* [Exercise directions]
Each line from the first line of the entries through the line holding "- method: basic" is to be restated word for word; nothing else, and no picture, belongs in the answer.

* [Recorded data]
=-=-=-=-=

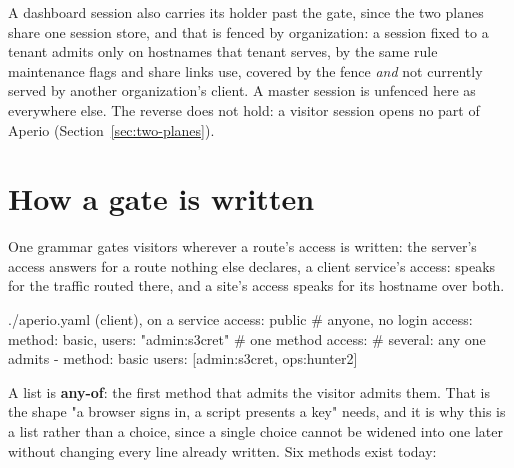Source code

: \documentclass[11pt,a4paper,oneside]{book}
\newcommand{\aperiobreakableunderscore}{\textunderscore\allowbreak}
\newcommand{\aperiocodebreaks}{\XeTeXinterchartokenstate=1 }
\newcommand{\aperiocodebreaks}{}
\DeclareRobustCommand{\code}[1]{{\ttfamily\small\aperiocodebreaks
  \let\_\aperiobreakableunderscore#1}}
\begin{document}
A dashboard session also carries its holder past the gate, since the two
planes share one session store, and that is fenced by organization: a
session fixed to a tenant admits only on hostnames that tenant serves,
by the same rule maintenance flags and share links use, covered by the
fence \emph{and} not currently served by another organization's client.
A master session is unfenced here as everywhere else. The reverse does
not hold: a visitor session opens no part of Aperio
(Section~\ref{sec:two-planes}).

\section{How a gate is written}
\label{sec:visitor-auth}

One grammar gates visitors wherever a route's access is written: the
server's \code{access} answers for a route nothing else declares, a client
service's \code{access:} speaks for the traffic routed there, and a site's
\code{access} speaks for its hostname over both.

\begin{codecard}[aperioyaml]{./aperio.yaml (client), on a service}
access: public                                    # anyone, no login
access: { method: basic, users: "admin:s3cret" }  # one method
access:                                           # several: any one admits
  - method: basic
    users: [admin:s3cret, ops:hunter2]
\end{codecard}

A list is \textbf{any-of}: the first method that admits the visitor
admits them. That is the shape "a browser signs in, a script presents a
key" needs, and it is why this is a list rather than a choice, since a
single choice cannot be widened into one later without changing every
line already written. Six methods exist today:
\end{document}
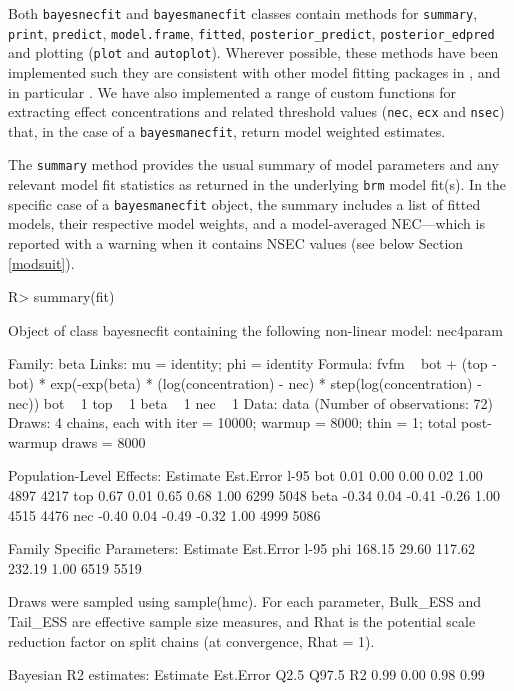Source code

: \documentclass[
  shortnames]{jss}
\begin{document}
Both \texttt{bayesnecfit} and \texttt{bayesmanecfit} classes contain methods for \texttt{summary}, \texttt{print}, \texttt{predict}, \texttt{model.frame}, \texttt{fitted}, \texttt{posterior\_predict}, \texttt{posterior\_edpred} and plotting (\texttt{plot} and \newline \texttt{autoplot}). Wherever possible, these methods have been implemented such they are consistent with other model fitting packages in , and in particular . We have also implemented a range of custom functions for extracting effect concentrations and related threshold values (\texttt{nec}, \texttt{ecx} and \texttt{nsec}) that, in the case of a \texttt{bayesmanecfit}, return model weighted estimates.

The \texttt{summary} method provides the usual summary of model parameters and any relevant model fit statistics as returned in the underlying \texttt{brm} model fit(s). In the specific case of a \texttt{bayesmanecfit} object, the summary includes a list of fitted models, their respective model weights, and a model-averaged NEC---which is reported with a warning when it contains NSEC values (see below Section \ref{modsuit}).

\begin{CodeChunk}
\begin{CodeInput}
R> summary(fit)
\end{CodeInput}
\begin{CodeOutput}
Object of class bayesnecfit containing the following non-linear model: nec4param

 Family: beta 
  Links: mu = identity; phi = identity 
Formula: fvfm ~ bot + (top - bot) * exp(-exp(beta) * (log(concentration) - nec) * step(log(concentration) - nec)) 
         bot ~ 1
         top ~ 1
         beta ~ 1
         nec ~ 1
   Data: data (Number of observations: 72) 
  Draws: 4 chains, each with iter = 10000; warmup = 8000; thin = 1;
         total post-warmup draws = 8000

Population-Level Effects: 
     Estimate Est.Error l-95%
bot      0.01      0.00     0.00     0.02 1.00     4897     4217
top      0.67      0.01     0.65     0.68 1.00     6299     5048
beta    -0.34      0.04    -0.41    -0.26 1.00     4515     4476
nec     -0.40      0.04    -0.49    -0.32 1.00     4999     5086

Family Specific Parameters: 
    Estimate Est.Error l-95%
phi   168.15     29.60   117.62   232.19 1.00     6519     5519

Draws were sampled using sample(hmc). For each parameter, Bulk_ESS
and Tail_ESS are effective sample size measures, and Rhat is the potential
scale reduction factor on split chains (at convergence, Rhat = 1).


Bayesian R2 estimates:
   Estimate Est.Error Q2.5 Q97.5
R2     0.99      0.00 0.98  0.99
\end{CodeOutput}
\end{CodeChunk}
\end{document}
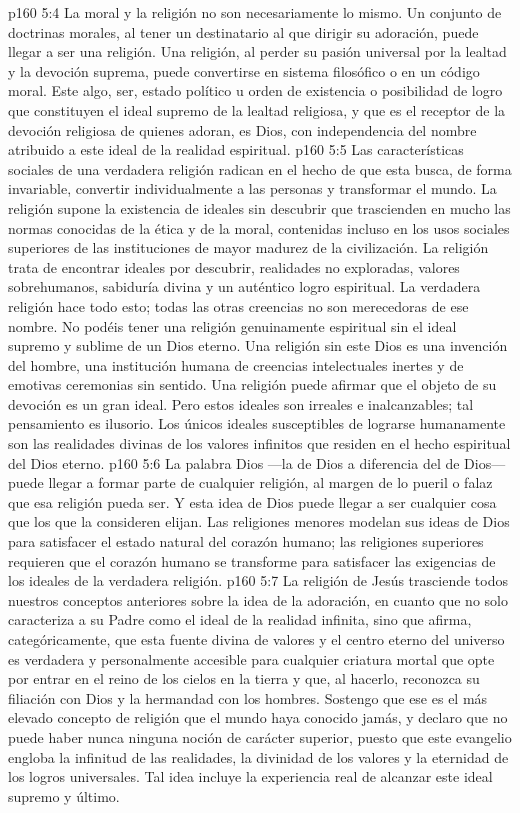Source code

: \vs p160 5:4 La moral y la religión no son necesariamente lo mismo. Un conjunto de doctrinas morales, al tener un destinatario al que dirigir su adoración, puede llegar a ser una religión. Una religión, al perder su pasión universal por la lealtad y la devoción suprema, puede convertirse en sistema filosófico o en un código moral. Este algo, ser, estado político u orden de existencia o posibilidad de logro que constituyen el ideal supremo de la lealtad religiosa, y que es el receptor de la devoción religiosa de quienes adoran, es Dios, con independencia del nombre atribuido a este ideal de la realidad espiritual.
\vs p160 5:5 Las características sociales de una verdadera religión radican en el hecho de que esta busca, de forma invariable, convertir individualmente a las personas y transformar el mundo. La religión supone la existencia de ideales sin descubrir que trascienden en mucho las normas conocidas de la ética y de la moral, contenidas incluso en los usos sociales superiores de las instituciones de mayor madurez de la civilización. La religión trata de encontrar ideales por descubrir, realidades no exploradas, valores sobrehumanos, sabiduría divina y un auténtico logro espiritual. La verdadera religión hace todo esto; todas las otras creencias no son merecedoras de ese nombre. No podéis tener una religión genuinamente espiritual sin el ideal supremo y sublime de un Dios eterno. Una religión sin este Dios es una invención del hombre, una institución humana de creencias intelectuales inertes y de emotivas ceremonias sin sentido. Una religión puede afirmar que el objeto de su devoción es un gran ideal. Pero estos ideales son irreales e inalcanzables; tal pensamiento es ilusorio. Los únicos ideales susceptibles de lograrse humanamente son las realidades divinas de los valores infinitos que residen en el hecho espiritual del Dios eterno.
\vs p160 5:6 La palabra Dios ---la  de Dios a diferencia del  de Dios--- puede llegar a formar parte de cualquier religión, al margen de lo pueril o falaz que esa religión pueda ser. Y esta idea de Dios puede llegar a ser cualquier cosa que los que la consideren elijan. Las religiones menores modelan sus ideas de Dios para satisfacer el estado natural del corazón humano; las religiones superiores requieren que el corazón humano se transforme para satisfacer las exigencias de los ideales de la verdadera religión.
\vs p160 5:7 \pc La religión de Jesús trasciende todos nuestros conceptos anteriores sobre la idea de la adoración, en cuanto que no solo caracteriza a su Padre como el ideal de la realidad infinita, sino que afirma, categóricamente, que esta fuente divina de valores y el centro eterno del universo es verdadera y personalmente accesible para cualquier criatura mortal que opte por entrar en el reino de los cielos en la tierra y que, al hacerlo, reconozca su filiación con Dios y la hermandad con los hombres. Sostengo que ese es el más elevado concepto de religión que el mundo haya conocido jamás, y declaro que no puede haber nunca ninguna noción de carácter superior, puesto que este evangelio engloba la infinitud de las realidades, la divinidad de los valores y la eternidad de los logros universales. Tal idea incluye la experiencia real de alcanzar este ideal supremo y último.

=-=-=-=-=

* [Exercise answer]
Source code

: \documentclass[11pt,a4paper,oneside]{book}
\newcommand{\aperiobreakableunderscore}{\textunderscore\allowbreak}
\newcommand{\aperiocodebreaks}{\XeTeXinterchartokenstate=1 }
\newcommand{\aperiocodebreaks}{}
\DeclareRobustCommand{\code}[1]{{\ttfamily\small\aperiocodebreaks
  \let\_\aperiobreakableunderscore#1}}
\begin{document}
A dashboard session also carries its holder past the gate, since the two
planes share one session store, and that is fenced by organization: a
session fixed to a tenant admits only on hostnames that tenant serves,
by the same rule maintenance flags and share links use, covered by the
fence \emph{and} not currently served by another organization's client.
A master session is unfenced here as everywhere else. The reverse does
not hold: a visitor session opens no part of Aperio
(Section~\ref{sec:two-planes}).

\section{How a gate is written}
\label{sec:visitor-auth}

One grammar gates visitors wherever a route's access is written: the
server's \code{access} answers for a route nothing else declares, a client
service's \code{access:} speaks for the traffic routed there, and a site's
\code{access} speaks for its hostname over both.

\begin{codecard}[aperioyaml]{./aperio.yaml (client), on a service}
access: public                                    # anyone, no login
access: { method: basic, users: "admin:s3cret" }  # one method
access:                                           # several: any one admits
  - method: basic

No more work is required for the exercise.